§ Provided material
◆ ◆ ◆ ◆
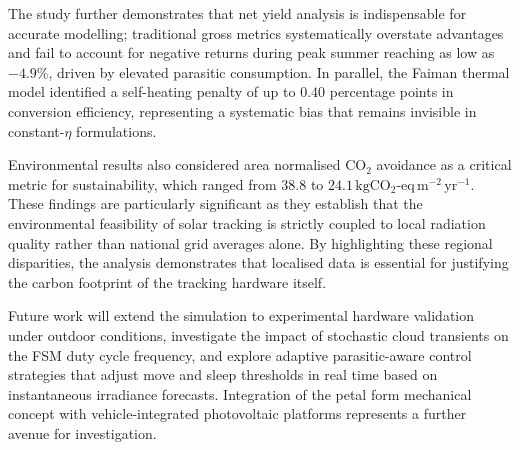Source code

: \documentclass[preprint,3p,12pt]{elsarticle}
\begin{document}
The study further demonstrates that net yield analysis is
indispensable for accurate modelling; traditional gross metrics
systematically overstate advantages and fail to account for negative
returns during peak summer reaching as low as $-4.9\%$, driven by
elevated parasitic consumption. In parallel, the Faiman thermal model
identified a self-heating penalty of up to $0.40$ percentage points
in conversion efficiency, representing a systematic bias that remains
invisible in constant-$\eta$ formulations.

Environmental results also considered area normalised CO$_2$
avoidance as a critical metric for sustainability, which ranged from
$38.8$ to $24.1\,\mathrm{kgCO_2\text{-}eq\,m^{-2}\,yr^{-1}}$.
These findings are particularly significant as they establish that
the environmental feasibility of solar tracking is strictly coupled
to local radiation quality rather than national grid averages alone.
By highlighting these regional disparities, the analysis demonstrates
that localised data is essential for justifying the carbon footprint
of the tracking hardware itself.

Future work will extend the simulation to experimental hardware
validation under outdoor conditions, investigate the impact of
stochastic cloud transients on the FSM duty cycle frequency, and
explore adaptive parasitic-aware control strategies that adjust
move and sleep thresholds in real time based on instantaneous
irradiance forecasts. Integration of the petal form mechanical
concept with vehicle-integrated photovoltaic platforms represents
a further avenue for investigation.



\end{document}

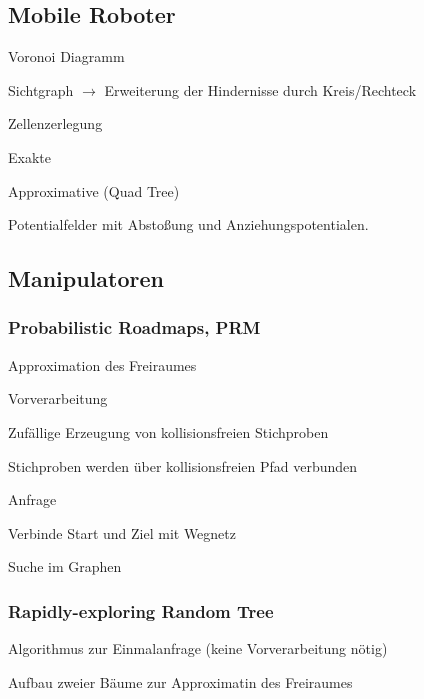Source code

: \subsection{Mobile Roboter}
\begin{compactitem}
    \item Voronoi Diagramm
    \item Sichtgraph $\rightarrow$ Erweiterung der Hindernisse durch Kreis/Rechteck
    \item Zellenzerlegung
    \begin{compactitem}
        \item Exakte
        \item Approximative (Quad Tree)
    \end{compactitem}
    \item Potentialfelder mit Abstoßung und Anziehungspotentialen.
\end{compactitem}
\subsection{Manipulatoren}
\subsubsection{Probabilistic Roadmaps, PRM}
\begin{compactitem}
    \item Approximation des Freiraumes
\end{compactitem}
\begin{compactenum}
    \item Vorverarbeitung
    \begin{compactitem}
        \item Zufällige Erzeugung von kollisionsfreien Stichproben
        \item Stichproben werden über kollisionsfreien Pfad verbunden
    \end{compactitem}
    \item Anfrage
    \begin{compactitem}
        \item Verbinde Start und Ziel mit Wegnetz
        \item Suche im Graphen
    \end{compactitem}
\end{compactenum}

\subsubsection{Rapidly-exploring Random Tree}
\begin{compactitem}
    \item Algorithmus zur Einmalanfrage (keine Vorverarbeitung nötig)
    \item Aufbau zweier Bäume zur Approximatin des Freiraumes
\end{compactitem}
◆ ◆ ◆ ◆
Pictures must be left out when the records are transcribed exactly.

Source code

: \documentclass[preprint,3p,12pt]{elsarticle}
\begin{document}
The study further demonstrates that net yield analysis is
indispensable for accurate modelling; traditional gross metrics
systematically overstate advantages and fail to account for negative
returns during peak summer reaching as low as $-4.9\%$, driven by
elevated parasitic consumption. In parallel, the Faiman thermal model
identified a self-heating penalty of up to $0.40$ percentage points
in conversion efficiency, representing a systematic bias that remains
invisible in constant-$\eta$ formulations.

Environmental results also considered area normalised CO$_2$
avoidance as a critical metric for sustainability, which ranged from
$38.8$ to $24.1\,\mathrm{kgCO_2\text{-}eq\,m^{-2}\,yr^{-1}}$.
These findings are particularly significant as they establish that
the environmental feasibility of solar tracking is strictly coupled
to local radiation quality rather than national grid averages alone.
By highlighting these regional disparities, the analysis demonstrates
that localised data is essential for justifying the carbon footprint
of the tracking hardware itself.

Future work will extend the simulation to experimental hardware
validation under outdoor conditions, investigate the impact of
stochastic cloud transients on the FSM duty cycle frequency, and
explore adaptive parasitic-aware control strategies that adjust
move and sleep thresholds in real time based on instantaneous
irradiance forecasts. Integration of the petal form mechanical
concept with vehicle-integrated photovoltaic platforms represents
a further avenue for investigation.



\end{document}

Source code

: \subsection{Mobile Roboter}
\begin{compactitem}
    \item Voronoi Diagramm
    \item Sichtgraph $\rightarrow$ Erweiterung der Hindernisse durch Kreis/Rechteck
    \item Zellenzerlegung
    \begin{compactitem}
        \item Exakte
        \item Approximative (Quad Tree)
    \end{compactitem}
    \item Potentialfelder mit Abstoßung und Anziehungspotentialen.
\end{compactitem}
\subsection{Manipulatoren}
\subsubsection{Probabilistic Roadmaps, PRM}
\begin{compactitem}
    \item Approximation des Freiraumes
\end{compactitem}
\begin{compactenum}
    \item Vorverarbeitung
    \begin{compactitem}
        \item Zufällige Erzeugung von kollisionsfreien Stichproben
        \item Stichproben werden über kollisionsfreien Pfad verbunden
    \end{compactitem}
    \item Anfrage
    \begin{compactitem}
        \item Verbinde Start und Ziel mit Wegnetz
        \item Suche im Graphen
    \end{compactitem}
\end{compactenum}

\subsubsection{Rapidly-exploring Random Tree}
\begin{compactitem}
    \item Algorithmus zur Einmalanfrage (keine Vorverarbeitung nötig)
    \item Aufbau zweier Bäume zur Approximatin des Freiraumes
\end{compactitem}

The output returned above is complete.